- Required action: Only these lines of the data below are wanted: the one with "correspond to Directions?", the one with "papers, and implementations.", and any lines between them, each repeated exactly.

**** Supplied entries ****

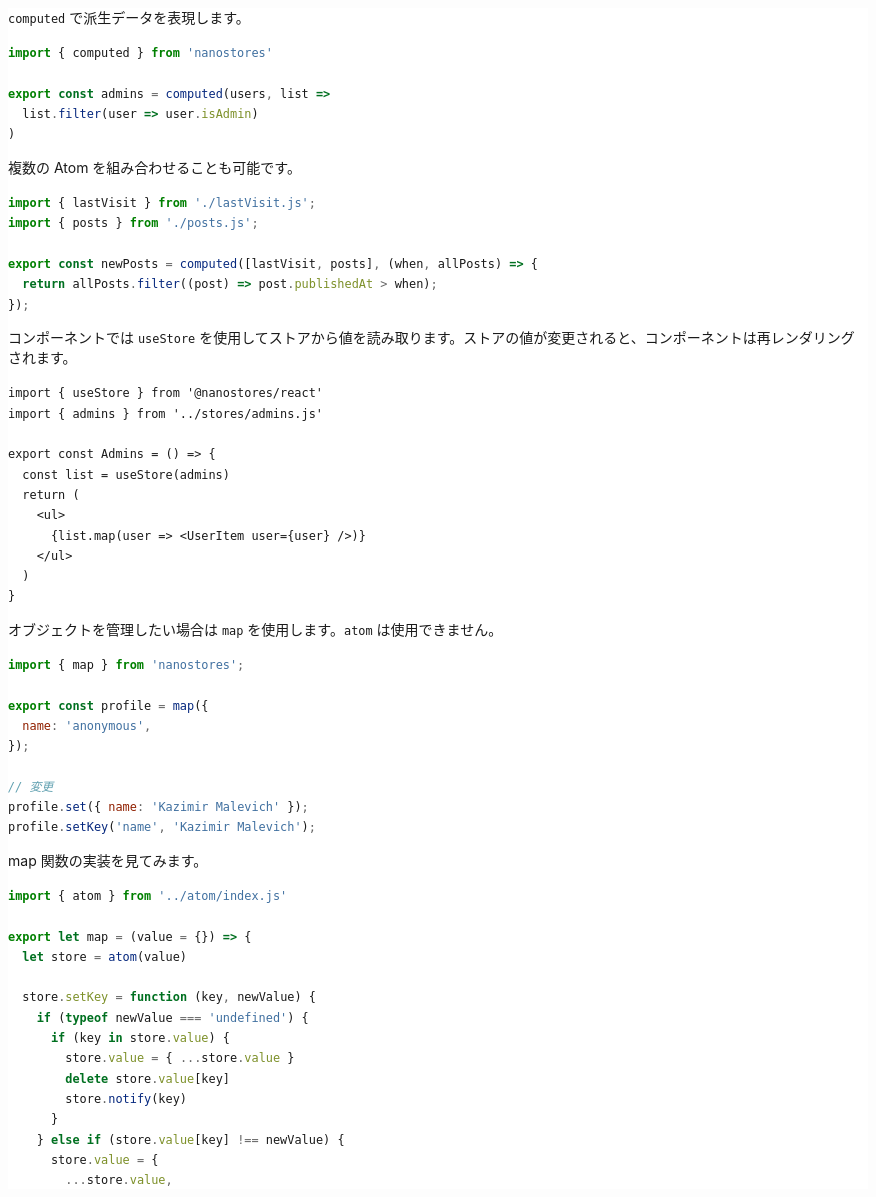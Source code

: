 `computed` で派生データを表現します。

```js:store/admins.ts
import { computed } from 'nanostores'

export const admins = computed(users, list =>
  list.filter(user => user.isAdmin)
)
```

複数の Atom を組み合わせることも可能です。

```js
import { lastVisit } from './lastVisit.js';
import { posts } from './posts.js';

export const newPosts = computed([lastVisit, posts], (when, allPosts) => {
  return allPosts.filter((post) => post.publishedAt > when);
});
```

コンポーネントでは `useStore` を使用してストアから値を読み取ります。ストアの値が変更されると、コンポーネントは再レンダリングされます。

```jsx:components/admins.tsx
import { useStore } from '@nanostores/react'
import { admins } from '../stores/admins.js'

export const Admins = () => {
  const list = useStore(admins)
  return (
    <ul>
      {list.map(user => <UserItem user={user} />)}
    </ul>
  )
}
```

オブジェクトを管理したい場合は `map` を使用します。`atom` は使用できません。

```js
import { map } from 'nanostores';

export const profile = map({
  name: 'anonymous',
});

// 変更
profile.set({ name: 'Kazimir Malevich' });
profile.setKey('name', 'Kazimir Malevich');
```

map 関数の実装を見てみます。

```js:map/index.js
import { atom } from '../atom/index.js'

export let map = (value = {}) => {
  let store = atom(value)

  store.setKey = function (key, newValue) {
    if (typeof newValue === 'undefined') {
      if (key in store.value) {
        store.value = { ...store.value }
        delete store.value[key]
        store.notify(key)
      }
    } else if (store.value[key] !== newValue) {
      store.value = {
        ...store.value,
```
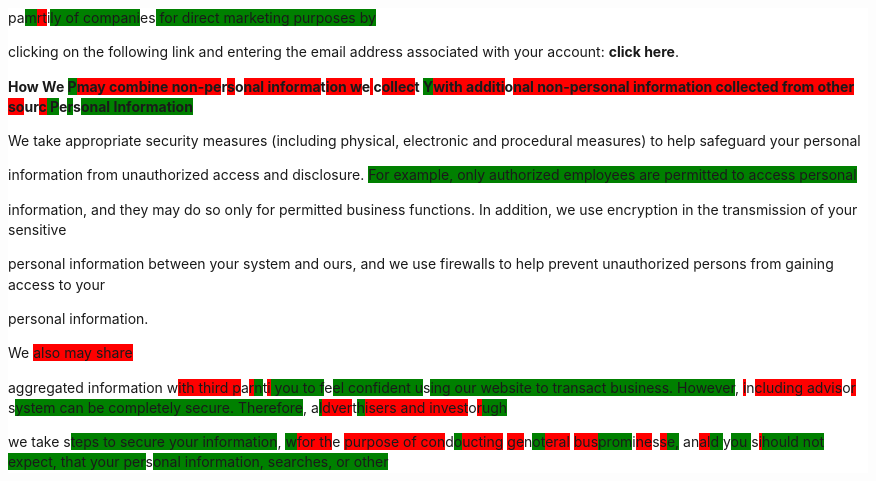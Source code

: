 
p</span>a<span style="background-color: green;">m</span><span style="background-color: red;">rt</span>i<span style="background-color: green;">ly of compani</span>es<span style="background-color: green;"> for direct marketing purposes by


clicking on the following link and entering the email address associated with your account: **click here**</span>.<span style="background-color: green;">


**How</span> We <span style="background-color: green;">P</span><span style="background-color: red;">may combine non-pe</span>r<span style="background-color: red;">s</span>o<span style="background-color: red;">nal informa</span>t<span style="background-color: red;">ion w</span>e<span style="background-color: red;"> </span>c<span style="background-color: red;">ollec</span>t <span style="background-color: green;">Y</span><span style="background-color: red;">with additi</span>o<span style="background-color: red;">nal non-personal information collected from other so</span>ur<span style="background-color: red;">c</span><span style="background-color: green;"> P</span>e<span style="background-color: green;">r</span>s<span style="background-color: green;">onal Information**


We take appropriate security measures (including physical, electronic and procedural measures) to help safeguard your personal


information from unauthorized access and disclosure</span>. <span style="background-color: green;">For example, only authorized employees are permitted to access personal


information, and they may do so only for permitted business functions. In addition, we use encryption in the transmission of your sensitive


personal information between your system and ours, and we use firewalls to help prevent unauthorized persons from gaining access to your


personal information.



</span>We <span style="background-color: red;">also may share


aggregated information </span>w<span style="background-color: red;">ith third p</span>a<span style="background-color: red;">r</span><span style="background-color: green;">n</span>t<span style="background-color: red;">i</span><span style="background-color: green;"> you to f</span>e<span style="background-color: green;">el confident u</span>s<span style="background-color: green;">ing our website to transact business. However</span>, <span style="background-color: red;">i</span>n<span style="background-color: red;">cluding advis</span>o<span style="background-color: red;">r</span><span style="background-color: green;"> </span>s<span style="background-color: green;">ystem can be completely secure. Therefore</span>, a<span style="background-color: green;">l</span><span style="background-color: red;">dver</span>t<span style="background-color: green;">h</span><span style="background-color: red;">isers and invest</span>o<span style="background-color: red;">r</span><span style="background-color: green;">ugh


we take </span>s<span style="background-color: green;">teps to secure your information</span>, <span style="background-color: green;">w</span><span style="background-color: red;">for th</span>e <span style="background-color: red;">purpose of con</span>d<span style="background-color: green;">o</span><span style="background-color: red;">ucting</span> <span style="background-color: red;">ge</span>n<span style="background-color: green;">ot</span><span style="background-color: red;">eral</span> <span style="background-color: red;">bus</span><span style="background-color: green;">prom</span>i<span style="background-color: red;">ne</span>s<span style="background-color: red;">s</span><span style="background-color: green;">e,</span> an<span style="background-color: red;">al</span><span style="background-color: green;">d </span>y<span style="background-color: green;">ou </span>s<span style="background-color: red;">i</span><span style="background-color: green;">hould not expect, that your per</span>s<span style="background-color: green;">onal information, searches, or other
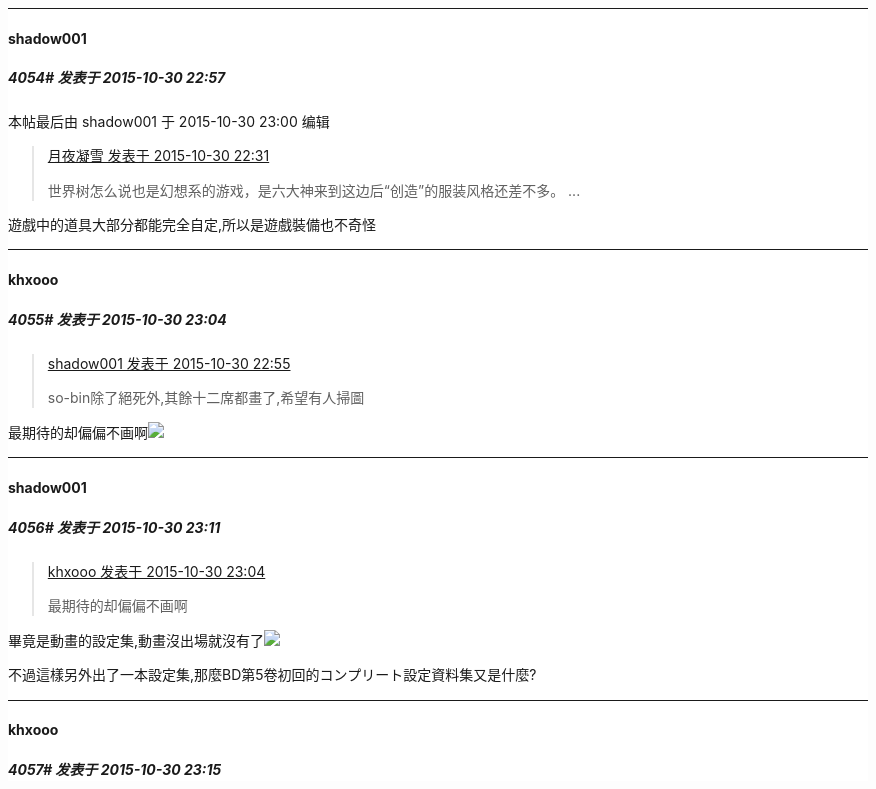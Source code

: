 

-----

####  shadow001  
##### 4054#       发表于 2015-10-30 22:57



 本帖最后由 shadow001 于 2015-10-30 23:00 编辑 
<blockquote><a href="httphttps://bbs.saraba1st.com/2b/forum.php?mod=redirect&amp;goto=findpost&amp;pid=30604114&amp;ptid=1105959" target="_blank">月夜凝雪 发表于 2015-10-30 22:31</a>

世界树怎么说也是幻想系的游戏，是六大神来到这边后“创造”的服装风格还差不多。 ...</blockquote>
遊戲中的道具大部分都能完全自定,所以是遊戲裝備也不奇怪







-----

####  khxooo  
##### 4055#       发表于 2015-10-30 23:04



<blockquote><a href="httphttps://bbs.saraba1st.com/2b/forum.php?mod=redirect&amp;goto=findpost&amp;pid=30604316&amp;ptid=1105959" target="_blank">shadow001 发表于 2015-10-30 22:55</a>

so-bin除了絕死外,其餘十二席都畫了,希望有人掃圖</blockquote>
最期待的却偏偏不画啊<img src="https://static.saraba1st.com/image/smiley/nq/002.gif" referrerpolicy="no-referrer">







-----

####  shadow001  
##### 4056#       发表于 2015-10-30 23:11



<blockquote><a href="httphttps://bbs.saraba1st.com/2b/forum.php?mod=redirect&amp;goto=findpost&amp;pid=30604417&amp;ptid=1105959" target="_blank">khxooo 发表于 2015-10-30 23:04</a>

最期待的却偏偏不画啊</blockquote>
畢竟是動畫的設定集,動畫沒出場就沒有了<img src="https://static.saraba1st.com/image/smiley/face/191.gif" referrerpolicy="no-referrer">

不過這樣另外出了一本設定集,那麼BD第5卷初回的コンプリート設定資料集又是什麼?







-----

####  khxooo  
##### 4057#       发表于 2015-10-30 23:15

****
**** Supplied entries ****

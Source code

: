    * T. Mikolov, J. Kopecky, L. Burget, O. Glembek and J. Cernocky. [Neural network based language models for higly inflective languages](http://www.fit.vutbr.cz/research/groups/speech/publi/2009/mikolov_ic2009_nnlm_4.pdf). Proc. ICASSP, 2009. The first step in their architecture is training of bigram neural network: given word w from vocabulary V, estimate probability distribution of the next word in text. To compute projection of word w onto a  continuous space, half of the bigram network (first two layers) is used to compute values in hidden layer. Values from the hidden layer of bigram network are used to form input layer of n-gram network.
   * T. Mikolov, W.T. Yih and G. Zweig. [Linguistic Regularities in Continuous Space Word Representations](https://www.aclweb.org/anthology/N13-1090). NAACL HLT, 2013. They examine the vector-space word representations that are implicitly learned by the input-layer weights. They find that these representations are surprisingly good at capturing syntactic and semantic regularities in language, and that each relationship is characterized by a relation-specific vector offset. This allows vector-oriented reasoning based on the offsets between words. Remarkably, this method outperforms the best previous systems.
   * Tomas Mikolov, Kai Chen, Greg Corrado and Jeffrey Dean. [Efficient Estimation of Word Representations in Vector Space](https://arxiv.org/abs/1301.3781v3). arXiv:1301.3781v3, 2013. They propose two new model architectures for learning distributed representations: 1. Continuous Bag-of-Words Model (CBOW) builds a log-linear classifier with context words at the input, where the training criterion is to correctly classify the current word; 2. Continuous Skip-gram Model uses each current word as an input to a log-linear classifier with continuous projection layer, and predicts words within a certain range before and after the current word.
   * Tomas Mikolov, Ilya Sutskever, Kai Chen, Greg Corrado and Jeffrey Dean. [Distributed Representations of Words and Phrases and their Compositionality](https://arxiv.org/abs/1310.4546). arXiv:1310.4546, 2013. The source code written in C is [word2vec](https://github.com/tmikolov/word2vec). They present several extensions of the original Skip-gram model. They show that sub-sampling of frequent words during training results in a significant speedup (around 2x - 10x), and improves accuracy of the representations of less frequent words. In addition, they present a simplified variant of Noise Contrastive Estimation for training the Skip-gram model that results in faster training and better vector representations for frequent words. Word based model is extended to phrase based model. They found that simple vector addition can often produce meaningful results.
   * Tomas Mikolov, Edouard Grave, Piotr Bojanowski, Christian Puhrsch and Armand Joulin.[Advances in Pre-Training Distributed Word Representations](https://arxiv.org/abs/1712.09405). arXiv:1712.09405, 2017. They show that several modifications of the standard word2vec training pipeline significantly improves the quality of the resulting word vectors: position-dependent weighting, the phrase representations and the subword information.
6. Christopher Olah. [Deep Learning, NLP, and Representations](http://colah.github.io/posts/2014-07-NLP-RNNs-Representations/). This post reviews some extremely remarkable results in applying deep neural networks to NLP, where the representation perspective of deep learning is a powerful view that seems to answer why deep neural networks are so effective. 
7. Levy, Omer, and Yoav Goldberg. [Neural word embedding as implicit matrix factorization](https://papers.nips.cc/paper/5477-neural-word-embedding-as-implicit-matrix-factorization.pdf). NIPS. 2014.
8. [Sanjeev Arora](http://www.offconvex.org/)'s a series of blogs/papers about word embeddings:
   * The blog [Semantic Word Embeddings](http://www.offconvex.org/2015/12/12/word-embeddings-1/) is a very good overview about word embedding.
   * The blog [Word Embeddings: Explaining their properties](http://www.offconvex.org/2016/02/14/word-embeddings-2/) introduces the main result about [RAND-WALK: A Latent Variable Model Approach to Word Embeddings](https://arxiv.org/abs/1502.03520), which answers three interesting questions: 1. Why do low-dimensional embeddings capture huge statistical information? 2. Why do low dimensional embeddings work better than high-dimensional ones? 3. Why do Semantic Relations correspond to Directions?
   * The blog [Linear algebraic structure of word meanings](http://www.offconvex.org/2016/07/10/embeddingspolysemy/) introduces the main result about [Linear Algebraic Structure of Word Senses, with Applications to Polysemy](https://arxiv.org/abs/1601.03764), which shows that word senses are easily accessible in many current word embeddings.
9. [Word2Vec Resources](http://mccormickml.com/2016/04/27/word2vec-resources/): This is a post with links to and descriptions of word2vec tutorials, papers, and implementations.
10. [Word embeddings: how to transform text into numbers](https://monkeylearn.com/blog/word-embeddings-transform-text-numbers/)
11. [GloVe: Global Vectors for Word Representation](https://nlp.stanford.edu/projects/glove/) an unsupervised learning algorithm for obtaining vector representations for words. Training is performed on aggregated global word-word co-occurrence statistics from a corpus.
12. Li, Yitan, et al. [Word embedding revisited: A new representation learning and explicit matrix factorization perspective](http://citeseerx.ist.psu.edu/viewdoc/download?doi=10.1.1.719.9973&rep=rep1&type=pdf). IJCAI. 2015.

****
**** Supplied entries ****

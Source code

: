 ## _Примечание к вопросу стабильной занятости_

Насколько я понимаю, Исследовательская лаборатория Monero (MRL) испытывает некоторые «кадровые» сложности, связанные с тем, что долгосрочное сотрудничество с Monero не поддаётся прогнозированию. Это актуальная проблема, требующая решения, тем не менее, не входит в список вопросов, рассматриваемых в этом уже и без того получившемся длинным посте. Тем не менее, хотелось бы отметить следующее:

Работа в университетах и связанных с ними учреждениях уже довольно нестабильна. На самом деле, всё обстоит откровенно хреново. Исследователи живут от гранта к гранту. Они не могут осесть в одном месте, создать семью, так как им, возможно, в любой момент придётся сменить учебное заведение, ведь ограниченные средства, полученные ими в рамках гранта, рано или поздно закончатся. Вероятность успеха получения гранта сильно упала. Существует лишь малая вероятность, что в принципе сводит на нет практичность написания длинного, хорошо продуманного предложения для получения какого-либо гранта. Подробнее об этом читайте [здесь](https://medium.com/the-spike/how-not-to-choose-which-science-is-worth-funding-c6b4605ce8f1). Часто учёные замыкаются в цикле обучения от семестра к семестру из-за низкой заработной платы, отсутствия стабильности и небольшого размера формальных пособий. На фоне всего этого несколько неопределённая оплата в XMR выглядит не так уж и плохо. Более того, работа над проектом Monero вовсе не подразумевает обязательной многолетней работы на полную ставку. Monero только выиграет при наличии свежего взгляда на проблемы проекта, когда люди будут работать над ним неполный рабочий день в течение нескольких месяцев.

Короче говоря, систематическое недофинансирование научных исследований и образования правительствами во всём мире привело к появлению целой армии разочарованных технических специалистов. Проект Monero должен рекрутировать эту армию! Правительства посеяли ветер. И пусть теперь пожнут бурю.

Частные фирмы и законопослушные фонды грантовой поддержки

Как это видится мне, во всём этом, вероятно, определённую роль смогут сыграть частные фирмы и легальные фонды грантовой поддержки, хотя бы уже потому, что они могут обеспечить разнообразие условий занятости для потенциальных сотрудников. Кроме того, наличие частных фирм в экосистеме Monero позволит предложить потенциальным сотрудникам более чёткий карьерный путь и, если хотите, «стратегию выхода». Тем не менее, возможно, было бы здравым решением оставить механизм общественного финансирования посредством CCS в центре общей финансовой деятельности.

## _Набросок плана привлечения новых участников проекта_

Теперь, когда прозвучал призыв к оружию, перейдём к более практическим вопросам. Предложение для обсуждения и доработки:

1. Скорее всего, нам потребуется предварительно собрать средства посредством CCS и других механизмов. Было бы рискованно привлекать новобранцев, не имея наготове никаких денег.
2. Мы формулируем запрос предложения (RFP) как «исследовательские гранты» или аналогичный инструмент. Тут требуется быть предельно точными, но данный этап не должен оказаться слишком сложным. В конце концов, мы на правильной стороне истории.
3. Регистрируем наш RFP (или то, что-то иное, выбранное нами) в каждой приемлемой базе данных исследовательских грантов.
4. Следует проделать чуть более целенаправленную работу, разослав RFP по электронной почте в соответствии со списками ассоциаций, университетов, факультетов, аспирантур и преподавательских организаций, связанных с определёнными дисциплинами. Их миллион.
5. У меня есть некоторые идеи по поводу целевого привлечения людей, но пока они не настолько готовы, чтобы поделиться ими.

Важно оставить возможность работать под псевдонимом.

****

- Response area:
   * The blog [Word Embeddings: Explaining their properties](http://www.offconvex.org/2016/02/14/word-embeddings-2/) introduces the main result about [RAND-WALK: A Latent Variable Model Approach to Word Embeddings](https://arxiv.org/abs/1502.03520), which answers three interesting questions: 1. Why do low-dimensional embeddings capture huge statistical information? 2. Why do low dimensional embeddings work better than high-dimensional ones? 3. Why do Semantic Relations correspond to Directions?
   * The blog [Linear algebraic structure of word meanings](http://www.offconvex.org/2016/07/10/embeddingspolysemy/) introduces the main result about [Linear Algebraic Structure of Word Senses, with Applications to Polysemy](https://arxiv.org/abs/1601.03764), which shows that word senses are easily accessible in many current word embeddings.
9. [Word2Vec Resources](http://mccormickml.com/2016/04/27/word2vec-resources/): This is a post with links to and descriptions of word2vec tutorials, papers, and implementations.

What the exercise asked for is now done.